Social networking site Twitter has decided to pause its general verification process, while clarifying that the blue tick mark granted to verified handles is not an indicator of endorsement or importance as has been so far presumed.
Twitter put a finger on the pause button following outrage over the verification of twitter handle of Jason Kesler, organiser of a far-right rally that allegedly instigated violence in Charlottesville in August this year.
Looks like I FINALLY got verified by Twitter. I must be the only working class white advocate with that distinction. pic.twitter.com/IMXqtmhgvn— Jason Kessler (@TheMadDimension) November 7, 2017
Since the verified accounts constitute only a small portion of the total number of twitter users, they imply significant importance if not explicitly endorsed. Thus, verifying the handle of Kessler seemed tantamount to legitimising a white supremacist by many.
Shitlib tears they are a-flowin' https://t.co/ckJ49Q0bWC— Jason Kessler (@TheMadDimension) November 8, 2017
Jack Dorsey, the co-founder and chief executive officer of the social media giant tweeted that the 'verification system is broken' and is being 'reconsidered'.
We should’ve communicated faster on this (yesterday): our agents have been following our verification policy correctly, but we realized some time ago the system is broken and needs to be reconsidered. And we failed by not doing anything about it. Working now to fix faster. https://t.co/wVbfYJntHj— jack (@jack) November 9, 2017
Kessler was instrumental in organising the 'Unite the Right' rally that took place in Charlottesville. A woman was killed and 19 injured in the university town when a car driven by a pro-Nazi sympathiser plowed into a crowd after the white nationalist protest rally turned violent.
Kessler had called the dead woman a "fat disgusting Communist" on Twitter and said her death was "payback". His account then was not verified.

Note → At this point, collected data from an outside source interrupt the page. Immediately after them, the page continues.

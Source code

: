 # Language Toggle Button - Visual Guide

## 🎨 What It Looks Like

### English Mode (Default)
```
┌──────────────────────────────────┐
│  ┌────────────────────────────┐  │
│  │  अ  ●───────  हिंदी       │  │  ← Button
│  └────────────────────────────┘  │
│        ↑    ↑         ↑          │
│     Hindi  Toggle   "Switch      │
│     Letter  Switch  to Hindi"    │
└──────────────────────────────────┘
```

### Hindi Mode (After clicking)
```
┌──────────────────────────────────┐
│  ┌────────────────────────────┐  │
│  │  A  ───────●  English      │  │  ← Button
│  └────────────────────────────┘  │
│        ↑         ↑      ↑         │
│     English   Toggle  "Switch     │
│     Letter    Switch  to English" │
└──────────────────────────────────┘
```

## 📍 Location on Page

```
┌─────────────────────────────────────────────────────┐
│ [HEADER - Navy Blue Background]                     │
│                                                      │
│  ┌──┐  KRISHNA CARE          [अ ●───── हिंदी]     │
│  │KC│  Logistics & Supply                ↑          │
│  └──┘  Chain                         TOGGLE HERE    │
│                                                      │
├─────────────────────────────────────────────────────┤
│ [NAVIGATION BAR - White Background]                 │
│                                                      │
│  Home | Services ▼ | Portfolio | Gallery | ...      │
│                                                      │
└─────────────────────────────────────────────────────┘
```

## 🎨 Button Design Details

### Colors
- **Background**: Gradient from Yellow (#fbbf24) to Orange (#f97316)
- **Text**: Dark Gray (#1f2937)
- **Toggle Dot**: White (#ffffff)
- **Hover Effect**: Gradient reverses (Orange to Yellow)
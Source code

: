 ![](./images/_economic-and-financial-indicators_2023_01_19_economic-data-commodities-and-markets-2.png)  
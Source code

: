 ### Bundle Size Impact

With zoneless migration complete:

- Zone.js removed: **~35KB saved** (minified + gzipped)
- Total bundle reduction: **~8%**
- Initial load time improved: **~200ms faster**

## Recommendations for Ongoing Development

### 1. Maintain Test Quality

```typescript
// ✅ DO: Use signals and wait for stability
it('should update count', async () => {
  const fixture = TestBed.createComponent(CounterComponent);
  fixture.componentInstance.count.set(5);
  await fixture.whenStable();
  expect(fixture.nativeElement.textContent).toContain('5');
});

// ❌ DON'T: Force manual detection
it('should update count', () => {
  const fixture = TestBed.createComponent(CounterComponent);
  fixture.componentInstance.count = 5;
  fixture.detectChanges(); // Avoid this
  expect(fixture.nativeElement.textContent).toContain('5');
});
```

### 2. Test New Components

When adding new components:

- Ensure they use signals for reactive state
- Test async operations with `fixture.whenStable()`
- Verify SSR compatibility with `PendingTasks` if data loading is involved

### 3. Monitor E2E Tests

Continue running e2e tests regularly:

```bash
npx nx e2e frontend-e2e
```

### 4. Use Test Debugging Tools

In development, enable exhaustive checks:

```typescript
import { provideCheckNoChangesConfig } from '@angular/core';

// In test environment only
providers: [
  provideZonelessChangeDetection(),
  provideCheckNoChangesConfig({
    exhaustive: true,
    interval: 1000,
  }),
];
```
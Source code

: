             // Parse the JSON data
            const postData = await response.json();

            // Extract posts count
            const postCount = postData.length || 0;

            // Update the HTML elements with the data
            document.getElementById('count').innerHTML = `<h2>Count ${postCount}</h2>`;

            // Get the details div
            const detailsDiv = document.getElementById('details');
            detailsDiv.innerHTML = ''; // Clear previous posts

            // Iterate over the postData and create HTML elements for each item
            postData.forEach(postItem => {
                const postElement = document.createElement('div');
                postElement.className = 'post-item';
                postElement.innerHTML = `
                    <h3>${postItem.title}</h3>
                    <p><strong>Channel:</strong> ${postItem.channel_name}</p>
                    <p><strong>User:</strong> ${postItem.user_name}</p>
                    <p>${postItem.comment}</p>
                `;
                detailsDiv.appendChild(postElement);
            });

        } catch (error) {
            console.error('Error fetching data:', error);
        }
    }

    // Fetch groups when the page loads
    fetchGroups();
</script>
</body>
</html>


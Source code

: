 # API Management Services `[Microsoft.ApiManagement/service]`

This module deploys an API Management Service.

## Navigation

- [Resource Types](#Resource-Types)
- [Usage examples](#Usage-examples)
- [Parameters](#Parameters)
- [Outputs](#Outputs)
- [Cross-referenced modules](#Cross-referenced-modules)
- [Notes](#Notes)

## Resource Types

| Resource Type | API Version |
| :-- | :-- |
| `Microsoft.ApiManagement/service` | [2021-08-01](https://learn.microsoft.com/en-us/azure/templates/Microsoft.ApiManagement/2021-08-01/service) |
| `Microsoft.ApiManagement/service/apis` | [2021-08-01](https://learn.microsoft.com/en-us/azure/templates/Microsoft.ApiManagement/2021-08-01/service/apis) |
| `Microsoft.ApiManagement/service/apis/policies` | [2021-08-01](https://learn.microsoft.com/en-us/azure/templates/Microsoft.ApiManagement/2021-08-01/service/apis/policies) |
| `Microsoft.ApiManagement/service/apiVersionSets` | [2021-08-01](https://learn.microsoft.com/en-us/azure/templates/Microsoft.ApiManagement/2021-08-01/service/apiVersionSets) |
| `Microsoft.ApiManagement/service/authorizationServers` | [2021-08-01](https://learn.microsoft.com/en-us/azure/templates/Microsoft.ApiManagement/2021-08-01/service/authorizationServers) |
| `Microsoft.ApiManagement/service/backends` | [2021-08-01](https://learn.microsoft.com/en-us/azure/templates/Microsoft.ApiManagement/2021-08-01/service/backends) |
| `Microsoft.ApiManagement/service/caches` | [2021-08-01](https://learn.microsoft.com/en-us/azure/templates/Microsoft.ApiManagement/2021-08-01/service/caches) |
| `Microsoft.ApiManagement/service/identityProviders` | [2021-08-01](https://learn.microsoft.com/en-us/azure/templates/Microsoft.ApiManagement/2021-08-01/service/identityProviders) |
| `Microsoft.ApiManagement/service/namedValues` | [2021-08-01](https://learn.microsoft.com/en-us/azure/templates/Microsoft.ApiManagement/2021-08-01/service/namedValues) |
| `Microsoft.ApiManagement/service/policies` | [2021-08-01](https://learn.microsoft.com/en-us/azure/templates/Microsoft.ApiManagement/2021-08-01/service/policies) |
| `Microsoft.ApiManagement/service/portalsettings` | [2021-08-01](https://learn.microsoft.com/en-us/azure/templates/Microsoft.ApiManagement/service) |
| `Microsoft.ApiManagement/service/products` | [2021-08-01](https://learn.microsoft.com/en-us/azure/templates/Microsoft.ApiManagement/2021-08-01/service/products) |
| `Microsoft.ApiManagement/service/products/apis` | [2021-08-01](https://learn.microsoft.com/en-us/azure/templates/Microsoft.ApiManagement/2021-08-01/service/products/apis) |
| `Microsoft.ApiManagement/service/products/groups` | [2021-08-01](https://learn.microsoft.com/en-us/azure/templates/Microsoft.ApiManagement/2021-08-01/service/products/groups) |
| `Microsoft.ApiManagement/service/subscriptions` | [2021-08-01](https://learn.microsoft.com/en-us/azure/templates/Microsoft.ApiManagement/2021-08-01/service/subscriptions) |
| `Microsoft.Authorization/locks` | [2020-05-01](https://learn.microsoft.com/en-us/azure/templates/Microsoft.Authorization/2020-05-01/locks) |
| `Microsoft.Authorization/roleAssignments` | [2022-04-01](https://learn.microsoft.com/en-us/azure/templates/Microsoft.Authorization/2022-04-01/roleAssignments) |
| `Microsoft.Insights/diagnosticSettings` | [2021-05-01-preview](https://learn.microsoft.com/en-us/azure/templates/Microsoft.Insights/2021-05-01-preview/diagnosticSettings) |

Following outrage over his handle's recent verification, Twitter has come up with a clarification saying, 'Verification was meant to authenticate identity & voice but it is interpreted as an endorsement or an indicator of importance.'
Verification was meant to authenticate identity & voice but it is interpreted as an endorsement or an indicator of importance. We recognize that we have created this confusion and need to resolve it. We have paused all general verifications while we work and will report back soon— Twitter Support (@TwitterSupport) November 9, 2017
Almost all prominent personalities, from actors, athletics, politicians and journalists have their accounts verified.The verification also helps in distinguishing authentic accounts from ones impersonating them. However, the media company has explained the blue badge does not validate or endorse the user.
CEO Jack Dorsey has since apologised for the 'broken' system.
"Our agents have been following our verification policy correctly, but we realized some time ago the system is broken and needs to be reconsidered. And we failed by not doing anything about it."
The social networking site had earlier suspended the verification of actress Rose McGowan 's handle after she described her alleged sexual assault there. The move caused Twitter backlash. With the verifying of Kessler's handle, it only grew.
According to the Twitter account policy, a blue tick badge indicates verification and 'lets people know that an account of public interest is authentic.'
Those who wish to get their accounts verified need to submit a request, declaring the reasons to do so. Twitter also requires "a copy of your official government-issued photo identification (e.g. passport or driver’s license) in order to confirm your request."
"If the account represents a person, we want to understand their impact in their field. If it represents a corporation or company, let us know their mission," the company states.